Written by Alex Carrick | Feb 14, 2024 3:58:34 PM

Economic highlights from the United States and Canadian construction markets, in partnership with Oxford Economics

US Economy in a Nutshell

US construction starts contracted by 4.9% in 2023 to a value of $917 billion. The growing trend in megaprojects (those above $1 billion) continued in 2023, with the total value of such projects at a similar level to 2022. Non-residential building fell 1.5% after posting robust growth in the previous year. New residential building fell 18.3% on single-family and multi-family homebuilding declines. Civil engineering construction, by contrast, increased 13.3%. Construction starts declined in all major regions except the West in 2023.

Canadian Economy in a Nutshell

Canadian construction starts rose 5.8% in 2023 on solid growth in both new non-residential building and civil engineering. Non-residential building grew 15.4% with considerable variation across the sub-sectors. New engineering projects increased 16.2%. New homebuilding, by contrast, fell 12.7%, as rising interest rates and the ongoing house price correction took their toll.

The US Year in Review

2023 began with many forecasters predicting a recession in the US. But the US economy continually surprised to the upside, with annualized GDP growth above 2% throughout the year and even accelerating towards the end of the year. US GDP grew 2.5% in 2023 as a whole.

Consumers

The US consumer continued to prop up the economy despite inflation still above the Fed’s 2% target. Households were boosted by continuing strength in the labor market. The economy added an average of 255,000 non-farm jobs per month through the year, although job growth did slow through the course of the year. Average earnings also grew at a solid pace, with average hourly earnings rising 4.3% and weekly earnings by 3.7%.

Inflation

Inflation eased gradually through the course of the year—CPI inflation fell from 6.4% in January to 3.4% in December, although this was a slight pick-up from the low of 3.1% in November. Moreover, personal consumption expenditure (PCE) inflation, the Fed’s preferred gauge, fell from 5.5% in January to 2.6% in December.

Interest Rates

The Fed continued its tightening cycle early in the year, raising its target policy rate by 25 basis points (bps) in each of February, March, May, and July. While it has paused rate rises since July, the Federal Funds Rate ended the year in a range of 5.25-5.5%, the highest level since 2001. This has fed into higher mortgage borrowing costs—the 30-year fixed rate was around 6.6% at year-end, from below 3% as recently as 2021. Capital spending slowed significantly in 2023, growing 0.5%, dragged down by a 10.7% decline in residential fixed investment.

Construction Materials

High construction material and labor costs have been a key theme since the end of the pandemic.

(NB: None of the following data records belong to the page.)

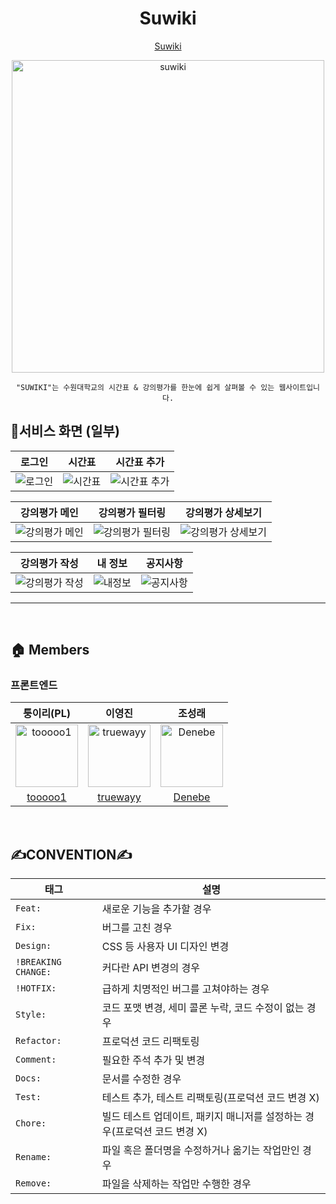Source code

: <div align="center">

# **Suwiki**

 [Suwiki](https://suwiki.kr/)


<img width="500" alt="suwiki" src="https://user-images.githubusercontent.com/81678959/182590817-3ffdfe89-cafc-434b-821c-9241d486c322.png"><br>


    "SUWIKI"는 수원대학교의 시간표 & 강의평가를 한눈에 쉽게 살펴볼 수 있는 웹사이트입니다.

</div>



## 📱서비스 화면 (일부)

| **로그인** | **시간표** | **시간표 추가** |
| :---: | :---: | :---: |
| ![로그인](https://user-images.githubusercontent.com/81678959/182595093-2648fe66-057e-4681-b9c3-03922e6a0268.gif) | ![시간표](https://user-images.githubusercontent.com/81678959/182595099-a57d9a8f-b51b-49da-935a-ff8e263d725f.gif) | ![시간표 추가](https://user-images.githubusercontent.com/81678959/182595104-9dd63a11-42b2-4ed6-acf6-9d030017046f.gif) |

| **강의평가 메인** | **강의평가 필터링** | **강의평가 상세보기** |
| :---: | :---: | :---: |
| ![강의평가 메인](https://user-images.githubusercontent.com/81678959/182595106-1c4cc7b5-e75a-4093-b790-e3aab44350b7.gif) | ![강의평가 필터링](https://user-images.githubusercontent.com/81678959/182595107-9313792b-66e4-47bf-ac79-7f1bd6f6f758.gif) | ![강의평가 상세보기](https://user-images.githubusercontent.com/81678959/182595108-04588363-90f1-4969-9071-f351a0336978.gif) |

| **강의평가 작성** | **내 정보** | **공지사항** |
| :---: | :---: | :---: |
| ![강의평가 작성](https://user-images.githubusercontent.com/81678959/182595110-169db09f-33c2-4e6d-b292-bc595060d6e1.gif) | ![내정보](https://user-images.githubusercontent.com/81678959/182595114-0f2fbfdf-d8d2-432b-be44-eb3837e66cf7.gif) | ![공지사항](https://user-images.githubusercontent.com/81678959/182595115-524aac07-7d52-4a04-bb5f-64b6a06c7400.gif) |

___

<br>

## 🏠 Members

### 프론트엔드

|퉁이리(PL)|이영진|조성래|
|:-:|:-:|:-:|
|<img src="https://avatars.githubusercontent.com/u/77133565?v=4" alt="tooooo1" width="100" height="100">|<img src="https://avatars.githubusercontent.com/u/83450991?v=4" alt="truewayy" width="100" height="100">|<img src="https://avatars.githubusercontent.com/u/37147909?v=4" alt="Denebe" width="100" height="100">|
|[tooooo1](https://github.com/tooooo1)|[truewayy](https://github.com/hotbreakb)|[Denebe](https://github.com/Lela12)|

<br>

## ✍️CONVENTION✍️

| 태그                  | 설명                                                                      |
| --------------------- | ------------------------------------------------------------------------- |
| `Feat: `             | 새로운 기능을 추가할 경우                                                 |
| `Fix: `              | 버그를 고친 경우                                                          |
| `Design: `           | CSS 등 사용자 UI 디자인 변경                                              |
| `!BREAKING CHANGE: ` | 커다란 API 변경의 경우                                                    |
| `!HOTFIX: `          | 급하게 치명적인 버그를 고쳐야하는 경우                                    |
| `Style: `            | 코드 포맷 변경, 세미 콜론 누락, 코드 수정이 없는 경우                     |
| `Refactor: `         | 프로덕션 코드 리팩토링                                                    |
| `Comment: `          | 필요한 주석 추가 및 변경                                                  |
| `Docs: `             | 문서를 수정한 경우                                                        |
| `Test: `             | 테스트 추가, 테스트 리팩토링(프로덕션 코드 변경 X)                        |
| `Chore: `            | 빌드 테스트 업데이트, 패키지 매니저를 설정하는 경우(프로덕션 코드 변경 X) |
| `Rename: `           | 파일 혹은 폴더명을 수정하거나 옮기는 작업만인 경우                        |
| `Remove: `           | 파일을 삭제하는 작업만 수행한 경우                                        |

On a more positive note, for the construction sector, material input costs mostly fell in 2023. Construction input costs, excluding capital, labor, and imports, fell 1.3% in 2023 following double-digit rises in 2021 and 2022, although the index returned to inflation in December 2023. Likewise, construction material costs, a less comprehensive input cost index, fell 2.8% in 2023 after strong increases in the previous two years.

Generally, lumber, metals, and energy costs were deflationary last year, although concrete and cement costs continued to grow. Construction output costs also slowed through the course of 2023, from 16.8% in January to 0.5% in December. Output prices generally lag input costs as it takes time for firms to adjust prices in response to rising input costs and underlying demand conditions. Construction labor cost inflation outpaced the economy as a whole, and job openings were near record levels for most of the year, suggesting that labor shortages remained a constraint in the sector.

Construction Starts

Total construction starts fell 4.9% in 2023 to a value of $917 billion. However, this followed two years of double-digit growth in 2021 and 2022, leaving total new construction 10.5% above its pre-pandemic level in 2019.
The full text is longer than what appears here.